The situation began when two of the children’s families reached out to their respective fertility clinics after the kids were diagnosed with cancers linked to a rare genetic mutation, according to a new report from The Guardian.
The report was published on May 23, one day before Dr. Edwige Kasper, a French biologist, presented the case at the European Society of Human Genetics conference in Milan.
European Sperm Bank, which supplied the sperm, confirmed that the rare variant — which Kasper’s lab concluded was likely to cause Li-Fraumeni syndrome, an inherited predisposition to cancer — was found in some of the sperm, according to The Guardian.
It was soon discovered that more than two children were affected.
Separate but simultaneous investigations revealed that the variant, found in a gene called TP53, was present in a total of 23 of the children conceived with the donor sperm, 10 of whom had already been diagnosed with leukaemia, non-Hodgkin lymphoma and other cancers, the outlet reported.
Though 10 kids have been diagnosed thus far, the company also confirmed that the donor’s sperm was used to conceive many more children.
European Sperm Bank — which recruits sperm donors in Denmark, Germany and the Netherlands, according to its website — said that more than 67 kids were conceived using the donor’s sperm, and that all relevant fertility clinics were alerted to the situation.
A spokesperson for the company, Julie Paulli Budtz, told The Guardian the company is “deeply affected by this case.”
Budtz also said that, even with thorough testing prior to sperm donation, “it is scientifically simply not possible to detect disease-causing mutations in a person’s gene pool if you don’t know what you are looking for.”
Even if testing had unearthed the mutation, it was not yet linked to cancer in 2008 (the time of the donation) and would not have been detectable through standard screening procedures, The Guardian reported.
The outlet also said the donor is in good health and as a result, there was no reason to suspect the genetic mutation.
Dr.
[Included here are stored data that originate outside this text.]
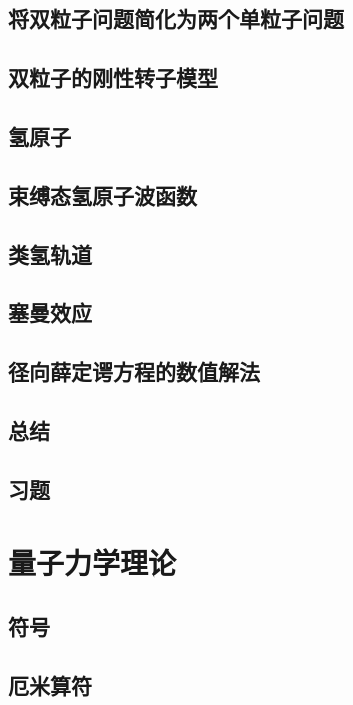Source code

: \documentclass{book}
\begin{document}
	\section{将双粒子问题简化为两个单粒子问题}
	
	\section{双粒子的刚性转子模型}
	
	\section{氢原子}
	
	\section{束缚态氢原子波函数}
	
	\section{类氢轨道}
	
	\section{塞曼效应}
	
	\section{径向薛定谔方程的数值解法}
	
	\section*{总结}
	
	\section*{习题}
	
	\chapter{量子力学理论}
	\section{符号}
	
	\section{厄米算符}
	
\end{document}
Edwige Kasper, a biologist at Rouen University Hospital in France, said it wasn’t even clear if the man’s sperm was used just 67 times or more.
“It’s a really good question that I’ve asked the sperm bank,” she said. “They didn’t want to tell me the denominator of the births for this donor.”
Dr. Kasper added: “We need to have a European limit on the number of births or families for a single donor.”
“We can’t do whole-genome sequencing for all sperm donors — I’m not arguing for that,” she continued. “But this is the abnormal dissemination of genetic disease. Not every man has 75 children across Europe.”